Tuesday, February 15, 2011

Maria Montessori

Maria Montessori was born in Ancona, Italy in 1870. She quickly distinguished herself from other girls of her social standing (middle-class but not very well off) by her determination to have a good education. In the face of opposition from her father she studied engineering at University and later switched to medicine; eventually she qualified as Italy's first woman physician.
Circumstances forced upon her the role of a pioneer for women's rights, and throughout the first half of her life every achievement was gained in the face of opposition from men who could not accept her encroachment upon their professional lives - which until then had been exclusively male preserves.
She was highly intelligent, accustomed to question the dogmas of her time and passionately committed to humanitarian causes. These factors combined to awaken her interest in the development of intelligence in the human being and in how children can be helped to achieve their full potential.
In 1901 she was appointed director of a centre for 'deficient and insane' children in Rome.

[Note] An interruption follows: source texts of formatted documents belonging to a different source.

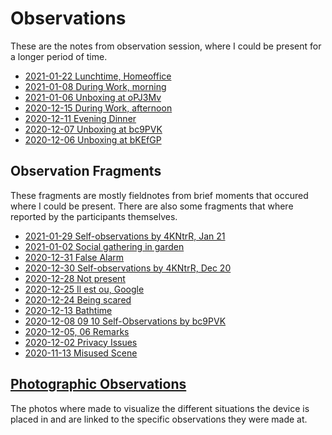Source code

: # Observations
These are the notes from observation session, where I could be present for a longer period of time.

- [2021-01-22 Lunchtime, Homeoffice](data/observations/2021-01-22%20Lunchtime,%20Homeoffice.md)
- [2021-01-08 During Work, morning](data/observations/2021-01-08%20During%20Work,%20morning.md)
- [2021-01-06 Unboxing at oPJ3Mv](data/observations/2021-01-06%20Unboxing%20at%20oPJ3Mv.md)
- [2020-12-15 During Work, afternoon](data/observations/2020-12-15%20During%20Work,%20afternoon.md)
- [2020-12-11 Evening Dinner](data/observations/2020-12-11%20Evening%20Dinner.md)
- [2020-12-07 Unboxing at bc9PVK](data/observations/2020-12-07%20Unboxing%20at%20bc9PVK.md)
- [2020-12-06 Unboxing at bKEfGP](data/observations/2020-12-06%20Unboxing%20at%20bKEfGP.md)

## Observation Fragments
These fragments are mostly fieldnotes from brief moments that occured where I could be present. There are also some fragments that where reported by the participants themselves.

- [2021-01-29 Self-observations by 4KNtrR, Jan 21](data/observations/2021-01-29%20Self-observations%20by%204KNtrR,%20Jan%2021.md)
- [2021-01-02 Social gathering in garden](data/observations/2021-01-02%20Social%20gathering%20in%20garden.md)
- [2020-12-31 False Alarm](data/observations/2020-12-31%20False%20Alarm.md)
- [2020-12-30 Self-observations by 4KNtrR, Dec 20](data/observations/2020-12-30%20Self-observations%20by%204KNtrR,%20Dec%2020.md)
- [2020-12-28 Not present](data/observations/2020-12-28%20Not%20present.md)
- [2020-12-25 Il est ou, Google](data/observations/2020-12-25%20Il%20est%20ou,%20Google.md)
- [2020-12-24 Being scared](data/observations/2020-12-24%20Being%20scared.md)
- [2020-12-13 Bathtime](data/observations/2020-12-13%20Bathtime.md)
- [2020-12-08 09 10 Self-Observations by bc9PVK](data/observations/2020-12-08%2009%2010%20Self-Observations%20by%20bc9PVK.md)
- [2020-12-05, 06 Remarks](data/observations/2020-12-05,%2006%20Remarks.md)
- [2020-12-02 Privacy Issues](data/observations/2020-12-02%20Privacy%20Issues.md)
- [2020-11-13 Misused Scene](data/observations/2020-11-13%20Misused%20Scene.md)

## [Photographic Observations](data/Photographic%20Observations.md)
The photos where made to visualize the different situations the device is placed in and are linked to the specific observations they were made at.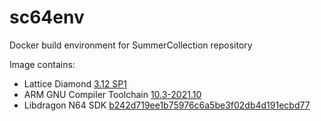 # sc64env


Docker build environment for SummerCollection repository

Image contains:
- Lattice Diamond [3.12 SP1](https://www.latticesemi.com/en/Products/DesignSoftwareAndIP/FPGAandLDS/LatticeDiamond)
- ARM GNU Compiler Toolchain [10.3-2021.10](https://developer.arm.com/tools-and-software/open-source-software/developer-tools/gnu-toolchain/gnu-rm/downloads)
- Libdragon N64 SDK [b242d719ee1b75976c6a5be3f02db4d191ecbd77](https://github.com/DragonMinded/libdragon/commit/b242d719ee1b75976c6a5be3f02db4d191ecbd77)
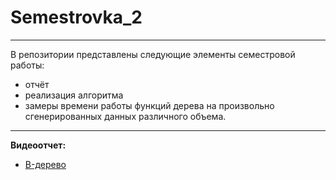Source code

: # Semestrovka_2
___________
В репозитории представлены следующие элементы семестровой работы:
- отчёт
- реализация алгоритма
- замеры времени работы функций дерева на произвольно сгенерированных данных различного объема.
___
**Видеоотчет:**
- [B-дерево](https://youtu.be/nnb3mR9CZrs)
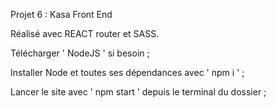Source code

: Projet 6 : Kasa Front End

Réalisé avec REACT router et SASS.


Télécharger ' NodeJS ' si besoin ;

Installer Node et toutes ses dépendances avec ' npm i ' ;

Lancer le site avec ' npm start ' depuis le terminal du dossier ;
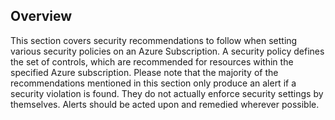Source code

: ## Overview

This section covers security recommendations to follow when setting various
security policies on an Azure Subscription. A security policy defines the set
of controls, which are recommended for resources within the specified Azure
subscription. Please note that the majority of the recommendations mentioned
in this section only produce an alert if a security violation is found. They
do not actually enforce security settings by themselves. Alerts should be
acted upon and remedied wherever possible.
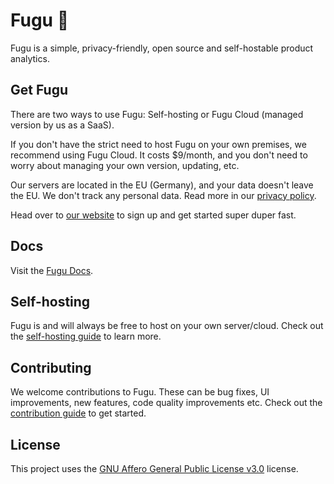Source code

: # Fugu 🐡

Fugu is a simple, privacy-friendly, open source and self-hostable product analytics.


## Get Fugu
There are two ways to use Fugu: Self-hosting or Fugu Cloud (managed version by us as a SaaS). 

If you don't have the strict need to host Fugu on your own premises, we recommend using Fugu Cloud. It costs $9/month, and you don't need to worry about managing your own version, updating, etc.

Our servers are located in the EU (Germany), and your data doesn't leave the EU. We don't track any personal data. Read more in our [privacy policy](https://fugu.lol/legal/privacy).

Head over to [our website](https://fugu.lol) to sign up and get started super duper fast.


## Docs

Visit the [Fugu Docs](https://docs.fugu.lol).

## Self-hosting

Fugu is and will always be free to host on your own server/cloud. Check out the [self-hosting guide](/SELFHOSTING.md) to learn more.

## Contributing

We welcome contributions to Fugu. These can be bug fixes, UI improvements, new features, code quality improvements etc. Check out the [contribution guide](/CONTRIBUTING.md) to get started.

## License

This project uses the [GNU Affero General Public License v3.0](https://github.com/mapzy/mapzy/blob/main/LICENSE) license.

She was appalled by the lack of respect shown to the children by the nursing staff and the starkness of the surroundings in which they were kept. She became personally involved in providing them with loving care and in enriching their environment. 
The application of a systematic, scientific approach combined with a loving,  maternal relationship with the children, allowed her to tailor programmes of education relevant to their specific needs - soon they began to learn things of which they had previously been considered incapable.
Her 'deficient' students were able to pass exams sat by 'normal' children of comparable ages in the public school system. The authorities would have been happy to applaud her results if she had been prepared to restrict herself to the specialist field of teaching children with special needs, but, awkwardly, Maria Montessori was not content to be sidelined in that way. She pointed out that the conclusion to de drawn from her results was not that she was an exceptionally good teacher but rather that the public school system achieved very little for the children who were forced to go through it.

"I studied the
children and
 they taught
 me how to
 teach them."

In 1907 she was given the chance to organise day-care for pre-school-age children from the slums of one of Rome's worst suburbs. Previous provision for the children had been appalling and they came from such squalid home conditions that they had little conception of how to behave in a civilised manner.
Maria Montessori applied what she had already learnt; she gave the children an opportunity to care for, and maintain, their own environment; she showed them how to look after themselves; and she provided them with interesting and well-constructed materials. Soon her results started to exceed even what she had expected. Whereas the children with special needs had had to be encouraged to take an interest in the materials that she provided, these children had an avid interest in everything - especially in objects that were clearly identifiable as being related to things in real life or which challenged the mind in a new way.
These 'Casa dei Bambini' (Children's Houses) established Maria Montessori's reputation and attracted attention from all around the world.
Worldwide interest in her methods was intense, and she travelled to America in 1913 where she worked with Alexander Graham Bell, Thomas Edison and Helen Keller. Subsequently many of her ideas were incorporated into nursery schools across the western world.
She returned to Italy to work as the director of schools in 1922  but left in 1934, due to her opposition to fascism. She spent the Second World War in India where she was interned by the British but was allowed to continue working - training teachers - and after the war founded teacher training centres in London and in the Netherlands. She died in 1952.